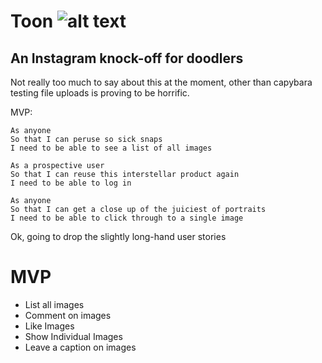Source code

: # Toon ![alt text](https://travis-ci.org/whatsrupp/toon.svg?branch=master 'travis stamp')
## An Instagram knock-off for doodlers

Not really too much to say about this at the moment, other than capybara testing file uploads is proving to be horrific.


MVP:

```
As anyone
So that I can peruse so sick snaps
I need to be able to see a list of all images

```

```
As a prospective user
So that I can reuse this interstellar product again
I need to be able to log in
```

```
As anyone
So that I can get a close up of the juiciest of portraits
I need to be able to click through to a single image
```

Ok, going to drop the slightly long-hand user stories

# MVP
- List all images
- Comment on images
- Like Images
- Show Individual Images
- Leave a caption on images
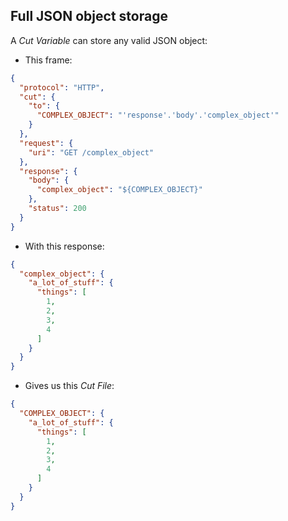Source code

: ## Full JSON object storage 

A *Cut Variable* can store any valid JSON object:

- This frame:
```json
{
  "protocol": "HTTP",
  "cut": {
    "to": {
      "COMPLEX_OBJECT": "'response'.'body'.'complex_object'"
    }
  },
  "request": {
    "uri": "GET /complex_object"
  },
  "response": {
    "body": {
      "complex_object": "${COMPLEX_OBJECT}"
    },
    "status": 200
  }
}
```

- With this response:
```json
{
  "complex_object": {
    "a_lot_of_stuff": {
      "things": [
        1,
        2,
        3,
        4
      ]
    }
  }
}
```

- Gives us this *Cut File*:
```json
{
  "COMPLEX_OBJECT": {
    "a_lot_of_stuff": {
      "things": [
        1,
        2,
        3,
        4
      ]
    }
  }
}
```
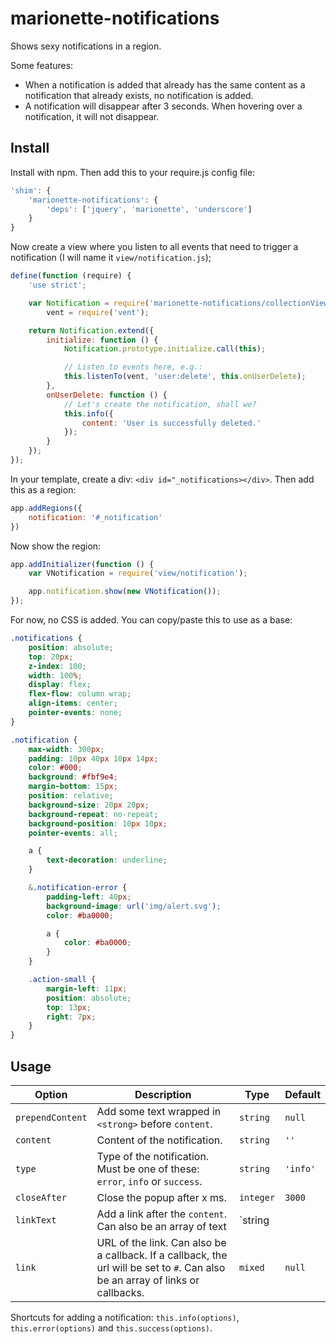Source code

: # marionette-notifications
Shows sexy notifications in a region.

Some features:

- When a notification is added that already has the same content as a notification that already exists, no notification is added.
- A notification will disappear after 3 seconds. When hovering over a notification, it will not disappear.


## Install

Install with npm. Then add this to your require.js config file:

```js
'shim': {
    'marionette-notifications': {
        'deps': ['jquery', 'marionette', 'underscore']
    }
}
```

Now create a view where you listen to all events that need to trigger a notification (I will name it `view/notification.js`);

```js
define(function (require) {
    'use strict';

    var Notification = require('marionette-notifications/collectionView'),
        vent = require('vent');

    return Notification.extend({
        initialize: function () {
            Notification.prototype.initialize.call(this);

            // Listen to events here, e.g.:
            this.listenTo(vent, 'user:delete', this.onUserDelete);
        },
        onUserDelete: function () {
            // Let's create the notification, shall we?
            this.info({
                content: 'User is successfully deleted.'
            });
        }
    });
});
```

In your template, create a div: `<div id="_notifications></div>`. Then add this as a region:

```js
app.addRegions({
    notification: '#_notification'
})
```

Now show the region:

```js
app.addInitializer(function () {
    var VNotification = require('view/notification');

    app.notification.show(new VNotification());
});
```

For now, no CSS is added. You can copy/paste this to use as a base:

```scss
.notifications {
    position: absolute;
    top: 20px;
    z-index: 100;
    width: 100%;
    display: flex;
    flex-flow: column wrap;
    align-items: center;
    pointer-events: none;
}

.notification {
    max-width: 300px;
    padding: 10px 40px 10px 14px;
    color: #000;
    background: #fbf9e4;
    margin-bottom: 15px;
    position: relative;
    background-size: 20px 20px;
    background-repeat: no-repeat;
    background-position: 10px 10px;
    pointer-events: all;

    a {
        text-decoration: underline;
    }

    &.notification-error {
        padding-left: 40px;
        background-image: url('img/alert.svg');
        color: #ba0000;

        a {
            color: #ba0000;
        }
    }

    .action-small {
        margin-left: 11px;
        position: absolute;
        top: 13px;
        right: 7px;
    }
}
```

## Usage

| __Option__  | __Description__ | __Type__  | __Default__ |
| ---         | ---             | ---       | ---         |
| `prependContent` | Add some text wrapped in `<strong>` before `content`. | `string` | `null` |
| `content` | Content of the notification. | `string` | `''` |
| `type` | Type of the notification. Must be one of these: `error`, `info` or `success`. | `string` | `'info'` |
| `closeAfter` | Close the popup after x ms. | `integer` | `3000` |
| `linkText` | Add a link after the `content`. Can also be an array of text | `string || [string]` | `null` |
| `link` | URL of the link. Can also be a callback. If a callback, the url will be set to `#`. Can also be an array of links or callbacks.| `mixed` | `null` |

Shortcuts for adding a notification:
`this.info(options)`, `this.error(options)` and `this.success(options)`.

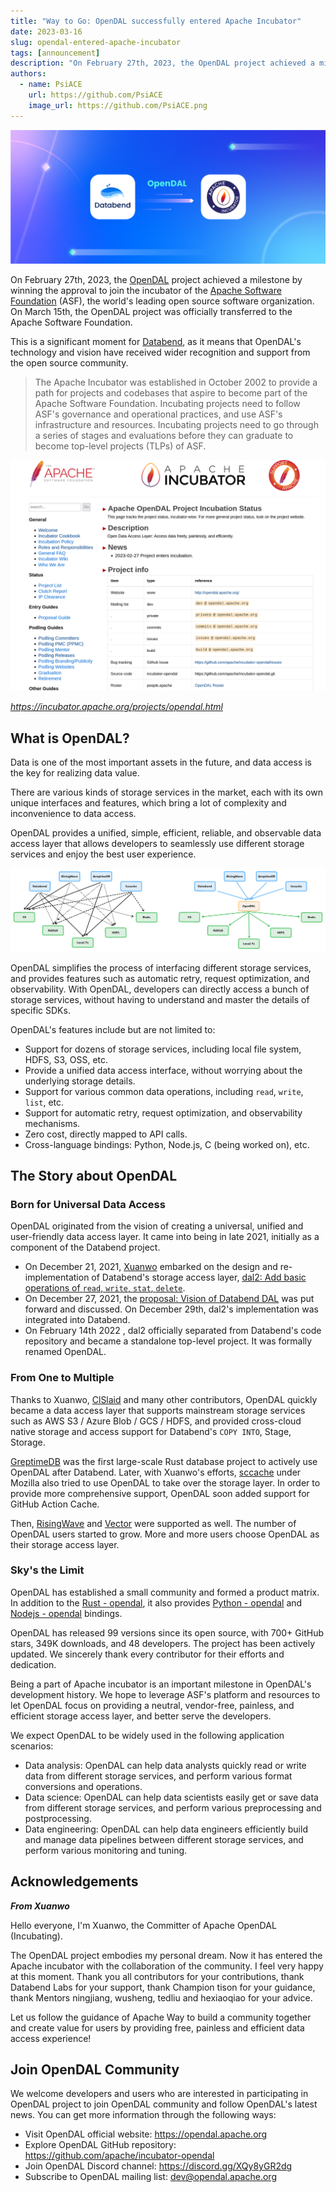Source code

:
 ```yaml
---
title: "Way to Go: OpenDAL successfully entered Apache Incubator"
date: 2023-03-16
slug: opendal-entered-apache-incubator
tags: [announcement]
description: "On February 27th, 2023, the OpenDAL project achieved a milestone by winning the approval to join the incubator of the Apache Software Foundation (ASF), the world's leading open source software organization. On March 15th, the OpenDAL project was officially transferred to the Apache Software Foundation."
authors:
  - name: PsiACE
    url: https://github.com/PsiACE
    image_url: https://github.com/PsiACE.png
---
```


![OpenDAL successfully entered Apache Incubator](opendal-entered-apache.png)

On February 27th, 2023, the [OpenDAL](https://github.com/apache/incubator-opendal) project achieved a milestone by winning the approval to join the incubator of the [Apache Software Foundation](https://www.apache.org/) (ASF), the world's leading open source software organization. On March 15th, the OpenDAL project was officially transferred to the Apache Software Foundation.

<!--truncate-->

This is a significant moment for [Databend](https://github.com/datafuselabs/databend), as it means that OpenDAL's technology and vision have received wider recognition and support from the open source community.

> The Apache Incubator was established in October 2002 to provide a path for projects and codebases that aspire to become part of the Apache Software Foundation. Incubating projects need to follow ASF's governance and operational practices, and use ASF's infrastructure and resources. Incubating projects need to go through a series of stages and evaluations before they can graduate to become top-level projects (TLPs) of ASF.

![Apache OpenDAL Project Incubation Status - Apache Incubator](incubator-project-opendal.png)

_<https://incubator.apache.org/projects/opendal.html>_

## What is OpenDAL?

Data is one of the most important assets in the future, and data access is the key for realizing data value.

There are various kinds of storage services in the market, each with its own unique interfaces and features, which bring a lot of complexity and inconvenience to data access.

OpenDAL provides a unified, simple, efficient, reliable, and observable data access layer that allows developers to seamlessly use different storage services and enjoy the best user experience.

![M*N to M+N with OpenDAL](opendal-power.png)

OpenDAL simplifies the process of interfacing different storage services, and provides features such as automatic retry, request optimization, and observability. With OpenDAL, developers can directly access a bunch of storage services, without having to understand and master the details of specific SDKs.

OpenDAL's features include but are not limited to:

- Support for dozens of storage services, including local file system, HDFS, S3, OSS, etc.
- Provide a unified data access interface, without worrying about the underlying storage details.
- Support for various common data operations, including `read`, `write`, `list`, etc.
- Support for automatic retry, request optimization, and observability mechanisms.
- Zero cost, directly mapped to API calls.
- Cross-language bindings: Python, Node.js, C (being worked on), etc.

## The Story about OpenDAL

### Born for Universal Data Access

OpenDAL originated from the vision of creating a universal, unified and user-friendly data access layer. It came into being in late 2021, initially as a component of the Databend project.

- On December 21, 2021, [Xuanwo](http://github.com/Xuanwo) embarked on the design and re-implementation of Databend's storage access layer, [dal2: Add basic operations of `read`, `write`, `stat`, `delete`](https://github.com/datafuselabs/databend/pull/3575).
- On December 27, 2021, the [proposal: Vision of Databend DAL](https://github.com/datafuselabs/databend/discussions/3662) was put forward and discussed. On December 29th, dal2's implementation was integrated into Databend.
- On February 14th 2022 , dal2 officially separated from Databend's code repository and became a standalone top-level project. It was formally renamed OpenDAL.

### From One to Multiple

Thanks to Xuanwo, [ClSlaid](https://github.com/ClSlaid) and many other contributors, OpenDAL quickly became a data access layer that supports mainstream storage services such as AWS S3 / Azure Blob / GCS / HDFS, and provided cross-cloud native storage and access support for Databend's `COPY INTO`, Stage, Storage.

[GreptimeDB](https://github.com/GreptimeTeam/greptimedb) was the first large-scale Rust database project to actively use OpenDAL after Databend. Later, with Xuanwo's efforts, [sccache](https://github.com/mozilla/sccache) under Mozilla also tried to use OpenDAL to take over the storage layer. In order to provide more comprehensive support, OpenDAL soon added support for GitHub Action Cache.

Then, [RisingWave](https://github.com/risingwavelabs/risingwave) and [Vector](https://github.com/vectordotdev/vector) were supported as well. The number of OpenDAL users started to grow. More and more users choose OpenDAL as their storage access layer.

### Sky's the Limit

OpenDAL has established a small community and formed a product matrix. In addition to the [Rust - opendal](https://crates.io/crates/opendal), it also provides [Python - opendal](https://pypi.org/project/opendal/) and [Nodejs - opendal](https://www.npmjs.com/package/opendal) bindings.

OpenDAL has released 99 versions since its open source, with 700+ GitHub stars, 349K downloads, and 48 developers. The project has been actively updated. We sincerely thank every contributor for their efforts and dedication.

Being a part of Apache incubator is an important milestone in OpenDAL's development history. We hope to leverage ASF's platform and resources to let OpenDAL focus on providing a neutral, vendor-free, painless, and efficient storage access layer, and better serve the developers.

We expect OpenDAL to be widely used in the following application scenarios:

- Data analysis: OpenDAL can help data analysts quickly read or write data from different storage services, and perform various format conversions and operations.
- Data science: OpenDAL can help data scientists easily get or save data from different storage services, and perform various preprocessing and postprocessing.
- Data engineering: OpenDAL can help data engineers efficiently build and manage data pipelines between different storage services, and perform various monitoring and tuning.

## Acknowledgements

**_From Xuanwo_**

Hello everyone, I'm Xuanwo, the Committer of Apache OpenDAL (Incubating).

The OpenDAL project embodies my personal dream. Now it has entered the Apache incubator with the collaboration of the community. I feel very happy at this moment. Thank you all contributors for your contributions, thank Databend Labs for your support, thank Champion tison for your guidance, thank Mentors ningjiang, wusheng, tedliu and hexiaoqiao for your advice.

Let us follow the guidance of Apache Way to build a community together and create value for users by providing free, painless and efficient data access experience!

## Join OpenDAL Community

We welcome developers and users who are interested in participating in OpenDAL project to join OpenDAL community and follow OpenDAL's latest news. You can get more information through the following ways:

- Visit OpenDAL official website: <https://opendal.apache.org>
- Explore OpenDAL GitHub repository: <https://github.com/apache/incubator-opendal>
- Join OpenDAL Discord channel: <https://discord.gg/XQy8yGR2dg>
- Subscribe to OpenDAL mailing list: <dev@opendal.apache.org>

- - -

TASK DIRECTIONS:
Copy all lines from the data that hold the word "write".

RESPONSE:
- Support for various common data operations, including `read`, `write`, `list`, etc.
- On December 21, 2021, [Xuanwo](http://github.com/Xuanwo) embarked on the design and re-implementation of Databend's storage access layer, [dal2: Add basic operations of `read`, `write`, `stat`, `delete`](https://github.com/datafuselabs/databend/pull/3575).
- Data analysis: OpenDAL can help data analysts quickly read or write data from different storage services, and perform various format conversions and operations.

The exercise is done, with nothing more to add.